Predicting diverse human motions given a sequence of historical poses has received increasing attention. Despite rapid progress, existing work captures the multi-modal nature of human motions primarily through likelihood-based sampling, where the mode collapse has been widely observed. In this paper, we propose a simple yet effective approach that disentangles randomly sampled codes with a deterministic learnable component named anchors to promote sample precision and diversity.
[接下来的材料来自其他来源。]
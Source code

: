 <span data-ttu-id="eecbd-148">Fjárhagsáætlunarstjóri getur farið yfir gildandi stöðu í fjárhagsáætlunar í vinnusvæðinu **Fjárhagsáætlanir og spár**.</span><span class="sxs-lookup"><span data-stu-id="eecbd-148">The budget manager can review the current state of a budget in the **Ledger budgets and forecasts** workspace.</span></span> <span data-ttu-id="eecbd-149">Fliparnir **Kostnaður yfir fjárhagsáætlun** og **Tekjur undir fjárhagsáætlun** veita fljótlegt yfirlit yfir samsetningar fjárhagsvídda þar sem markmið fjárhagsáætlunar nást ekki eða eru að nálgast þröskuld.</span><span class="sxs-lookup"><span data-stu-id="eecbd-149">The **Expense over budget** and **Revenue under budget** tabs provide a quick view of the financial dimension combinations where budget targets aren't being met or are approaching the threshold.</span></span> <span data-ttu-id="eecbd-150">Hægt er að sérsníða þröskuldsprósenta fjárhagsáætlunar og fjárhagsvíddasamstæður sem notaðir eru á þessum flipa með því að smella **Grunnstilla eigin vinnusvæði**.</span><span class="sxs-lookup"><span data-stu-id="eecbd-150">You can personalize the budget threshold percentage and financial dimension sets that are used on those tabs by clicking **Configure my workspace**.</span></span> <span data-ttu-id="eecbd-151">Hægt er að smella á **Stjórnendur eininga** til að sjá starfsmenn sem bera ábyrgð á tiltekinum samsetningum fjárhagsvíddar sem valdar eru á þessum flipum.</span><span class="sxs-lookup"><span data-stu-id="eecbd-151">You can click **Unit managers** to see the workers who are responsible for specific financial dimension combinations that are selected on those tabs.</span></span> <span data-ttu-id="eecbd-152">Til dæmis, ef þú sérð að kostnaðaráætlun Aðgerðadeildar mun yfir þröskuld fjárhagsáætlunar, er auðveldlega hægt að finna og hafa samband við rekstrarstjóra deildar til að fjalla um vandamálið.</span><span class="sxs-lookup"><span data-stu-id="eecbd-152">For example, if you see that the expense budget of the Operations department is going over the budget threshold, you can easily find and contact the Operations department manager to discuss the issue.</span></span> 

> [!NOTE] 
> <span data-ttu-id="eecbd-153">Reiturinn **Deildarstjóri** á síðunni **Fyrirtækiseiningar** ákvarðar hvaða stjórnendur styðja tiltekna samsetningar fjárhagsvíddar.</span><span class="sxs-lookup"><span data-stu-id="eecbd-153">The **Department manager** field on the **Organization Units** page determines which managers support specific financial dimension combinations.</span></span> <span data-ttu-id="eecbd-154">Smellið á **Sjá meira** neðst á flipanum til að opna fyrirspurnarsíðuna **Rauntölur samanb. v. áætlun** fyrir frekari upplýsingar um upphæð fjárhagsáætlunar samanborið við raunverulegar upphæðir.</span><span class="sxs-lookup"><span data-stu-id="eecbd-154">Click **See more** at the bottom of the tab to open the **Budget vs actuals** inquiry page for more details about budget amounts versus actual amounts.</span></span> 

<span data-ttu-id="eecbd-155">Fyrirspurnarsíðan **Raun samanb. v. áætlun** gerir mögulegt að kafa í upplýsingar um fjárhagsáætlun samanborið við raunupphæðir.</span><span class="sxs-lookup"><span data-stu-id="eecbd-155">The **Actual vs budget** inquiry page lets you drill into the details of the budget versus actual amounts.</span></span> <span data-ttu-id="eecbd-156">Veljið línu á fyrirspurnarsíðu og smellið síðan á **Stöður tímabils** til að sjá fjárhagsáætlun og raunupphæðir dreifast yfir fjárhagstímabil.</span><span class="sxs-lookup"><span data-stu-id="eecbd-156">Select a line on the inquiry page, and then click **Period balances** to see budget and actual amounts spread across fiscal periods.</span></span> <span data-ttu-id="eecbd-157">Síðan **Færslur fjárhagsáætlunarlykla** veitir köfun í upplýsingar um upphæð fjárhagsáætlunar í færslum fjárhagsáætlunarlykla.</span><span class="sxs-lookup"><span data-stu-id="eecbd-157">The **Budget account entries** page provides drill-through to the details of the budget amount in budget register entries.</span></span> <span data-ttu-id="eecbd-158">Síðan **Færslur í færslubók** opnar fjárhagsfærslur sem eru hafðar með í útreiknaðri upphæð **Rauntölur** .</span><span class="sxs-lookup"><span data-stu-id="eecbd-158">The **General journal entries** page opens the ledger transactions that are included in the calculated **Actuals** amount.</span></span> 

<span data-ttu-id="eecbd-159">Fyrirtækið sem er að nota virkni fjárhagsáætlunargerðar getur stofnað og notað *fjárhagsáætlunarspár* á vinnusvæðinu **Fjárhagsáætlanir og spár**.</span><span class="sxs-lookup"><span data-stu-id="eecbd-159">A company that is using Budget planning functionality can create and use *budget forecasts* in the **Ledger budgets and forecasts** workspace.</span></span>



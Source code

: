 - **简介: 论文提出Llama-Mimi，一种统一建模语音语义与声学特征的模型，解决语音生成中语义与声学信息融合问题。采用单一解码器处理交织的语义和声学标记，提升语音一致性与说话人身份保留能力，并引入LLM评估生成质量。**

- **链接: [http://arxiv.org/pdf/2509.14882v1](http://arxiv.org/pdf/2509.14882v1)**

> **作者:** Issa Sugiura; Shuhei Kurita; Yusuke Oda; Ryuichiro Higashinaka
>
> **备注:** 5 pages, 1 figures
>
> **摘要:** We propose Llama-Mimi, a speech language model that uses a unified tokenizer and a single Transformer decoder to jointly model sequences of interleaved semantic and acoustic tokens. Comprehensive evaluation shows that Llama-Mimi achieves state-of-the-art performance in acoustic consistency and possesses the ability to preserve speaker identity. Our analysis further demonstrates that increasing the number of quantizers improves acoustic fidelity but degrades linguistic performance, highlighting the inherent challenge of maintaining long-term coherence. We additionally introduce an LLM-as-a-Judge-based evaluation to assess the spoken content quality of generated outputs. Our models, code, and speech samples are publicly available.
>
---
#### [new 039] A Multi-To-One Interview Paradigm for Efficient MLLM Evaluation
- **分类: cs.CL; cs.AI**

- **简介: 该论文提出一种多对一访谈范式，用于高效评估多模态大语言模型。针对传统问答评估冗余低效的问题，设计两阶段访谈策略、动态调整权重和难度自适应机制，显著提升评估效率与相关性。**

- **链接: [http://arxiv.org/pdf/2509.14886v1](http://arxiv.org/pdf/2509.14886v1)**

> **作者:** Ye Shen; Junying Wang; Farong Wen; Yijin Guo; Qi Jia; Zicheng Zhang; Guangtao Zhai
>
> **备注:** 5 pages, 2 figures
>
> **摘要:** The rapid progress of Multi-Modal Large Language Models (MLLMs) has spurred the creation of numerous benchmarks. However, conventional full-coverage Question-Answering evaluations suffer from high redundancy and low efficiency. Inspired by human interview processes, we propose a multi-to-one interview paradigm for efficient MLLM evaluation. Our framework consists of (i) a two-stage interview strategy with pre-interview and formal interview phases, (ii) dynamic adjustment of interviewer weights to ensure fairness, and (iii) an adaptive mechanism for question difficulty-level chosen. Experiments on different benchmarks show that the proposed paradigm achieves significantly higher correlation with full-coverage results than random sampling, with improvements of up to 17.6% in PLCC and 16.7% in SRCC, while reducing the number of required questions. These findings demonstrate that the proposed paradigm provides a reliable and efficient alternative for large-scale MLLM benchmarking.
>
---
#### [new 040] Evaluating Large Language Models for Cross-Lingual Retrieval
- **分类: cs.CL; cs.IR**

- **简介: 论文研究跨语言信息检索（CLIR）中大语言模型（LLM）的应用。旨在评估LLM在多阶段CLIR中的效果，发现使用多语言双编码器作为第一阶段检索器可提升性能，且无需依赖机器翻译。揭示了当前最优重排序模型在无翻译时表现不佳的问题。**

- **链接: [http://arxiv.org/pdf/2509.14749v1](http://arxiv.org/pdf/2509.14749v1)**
Anchors are further factorized into spatial anchors and temporal anchors, which provide attractively interpretable control over spatial-temporal disparity. In principle, our spatial-temporal anchor-based sampling (STARS) can be applied to different motion predictors. Here we propose an interaction-enhanced spatial-temporal graph convolutional network (IE-STGCN) that encodes prior knowledge of human motions (e.g., spatial locality), and incorporate the anchors into it. Extensive experiments demonstrate that our approach outperforms state of the art in both stochastic and deterministic prediction, suggesting it as a unified framework for modeling human motions. Our code and pretrained models are available at https://github.com/Sirui-Xu/STARS.

Introduction

prediction diverse human motions
可看做生成问题，可通过生成模型进行预测。但是生成模型会造成模式坍塌问题，如(fig1.)所示，生成模型在学习过程中会集中于数据中的主模式。会忽略了边缘特征。

Fig.1. CVAE模式 and STARS

Source:

However, current motion capture datasets are typically constructed in a way that there is only a single ground truth future sequence for each single historical sequence, which makes it difficult for generators to model the underlying multi-modal densities of future motion distribution.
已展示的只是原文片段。